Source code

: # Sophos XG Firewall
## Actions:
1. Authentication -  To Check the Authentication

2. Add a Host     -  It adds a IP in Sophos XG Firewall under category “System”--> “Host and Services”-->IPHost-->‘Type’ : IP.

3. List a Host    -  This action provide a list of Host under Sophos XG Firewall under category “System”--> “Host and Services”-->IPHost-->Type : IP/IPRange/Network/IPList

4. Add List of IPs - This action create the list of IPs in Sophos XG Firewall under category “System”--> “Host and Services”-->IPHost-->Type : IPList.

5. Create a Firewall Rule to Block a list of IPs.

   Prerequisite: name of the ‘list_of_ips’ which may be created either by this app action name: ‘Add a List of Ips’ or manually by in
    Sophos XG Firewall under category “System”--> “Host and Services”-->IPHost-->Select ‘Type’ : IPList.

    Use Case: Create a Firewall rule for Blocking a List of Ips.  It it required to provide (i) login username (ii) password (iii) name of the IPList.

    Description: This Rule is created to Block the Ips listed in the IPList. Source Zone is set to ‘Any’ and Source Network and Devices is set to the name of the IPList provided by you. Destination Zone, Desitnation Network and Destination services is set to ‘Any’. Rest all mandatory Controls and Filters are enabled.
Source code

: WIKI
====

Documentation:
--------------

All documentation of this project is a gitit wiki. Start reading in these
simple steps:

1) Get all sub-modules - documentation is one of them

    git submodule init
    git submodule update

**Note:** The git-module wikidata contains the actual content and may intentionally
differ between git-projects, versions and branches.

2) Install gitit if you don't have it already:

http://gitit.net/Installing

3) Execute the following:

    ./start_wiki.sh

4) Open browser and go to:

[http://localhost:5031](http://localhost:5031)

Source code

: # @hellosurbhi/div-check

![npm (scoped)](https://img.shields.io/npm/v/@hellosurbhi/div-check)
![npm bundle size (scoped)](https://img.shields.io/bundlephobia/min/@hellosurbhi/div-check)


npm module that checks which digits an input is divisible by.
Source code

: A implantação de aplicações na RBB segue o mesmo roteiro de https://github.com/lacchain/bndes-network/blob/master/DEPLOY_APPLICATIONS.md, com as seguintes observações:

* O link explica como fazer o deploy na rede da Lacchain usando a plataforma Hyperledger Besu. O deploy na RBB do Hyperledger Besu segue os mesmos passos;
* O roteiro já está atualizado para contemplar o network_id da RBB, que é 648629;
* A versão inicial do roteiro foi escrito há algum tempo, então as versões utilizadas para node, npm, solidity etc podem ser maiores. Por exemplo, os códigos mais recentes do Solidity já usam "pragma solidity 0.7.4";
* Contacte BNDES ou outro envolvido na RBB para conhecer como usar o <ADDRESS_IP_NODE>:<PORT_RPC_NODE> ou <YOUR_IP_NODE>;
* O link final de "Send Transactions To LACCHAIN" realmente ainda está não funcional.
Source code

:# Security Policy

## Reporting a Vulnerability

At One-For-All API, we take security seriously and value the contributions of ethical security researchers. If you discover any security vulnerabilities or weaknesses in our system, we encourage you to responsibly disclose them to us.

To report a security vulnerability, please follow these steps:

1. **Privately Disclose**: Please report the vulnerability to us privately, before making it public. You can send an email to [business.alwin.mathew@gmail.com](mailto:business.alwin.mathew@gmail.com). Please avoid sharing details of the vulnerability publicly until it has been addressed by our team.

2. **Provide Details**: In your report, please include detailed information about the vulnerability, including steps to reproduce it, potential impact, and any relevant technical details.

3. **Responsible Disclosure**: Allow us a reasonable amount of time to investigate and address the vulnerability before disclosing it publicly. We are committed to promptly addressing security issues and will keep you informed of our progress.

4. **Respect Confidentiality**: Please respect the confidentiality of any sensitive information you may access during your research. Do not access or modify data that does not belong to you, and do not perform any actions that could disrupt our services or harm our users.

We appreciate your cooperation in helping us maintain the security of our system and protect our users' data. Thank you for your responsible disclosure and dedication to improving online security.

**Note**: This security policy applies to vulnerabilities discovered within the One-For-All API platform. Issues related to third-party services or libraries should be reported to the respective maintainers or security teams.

——

TASK TO COMPLETE: When a line in the material above includes the word "https", copy that line.

OUTPUT OF THE TASK:
![npm (scoped)](https://img.shields.io/npm/v/@hellosurbhi/div-check)
![npm bundle size (scoped)](https://img.shields.io/bundlephobia/min/@hellosurbhi/div-check)
: A implantação de aplicações na RBB segue o mesmo roteiro de https://github.com/lacchain/bndes-network/blob/master/DEPLOY_APPLICATIONS.md, com as seguintes observações:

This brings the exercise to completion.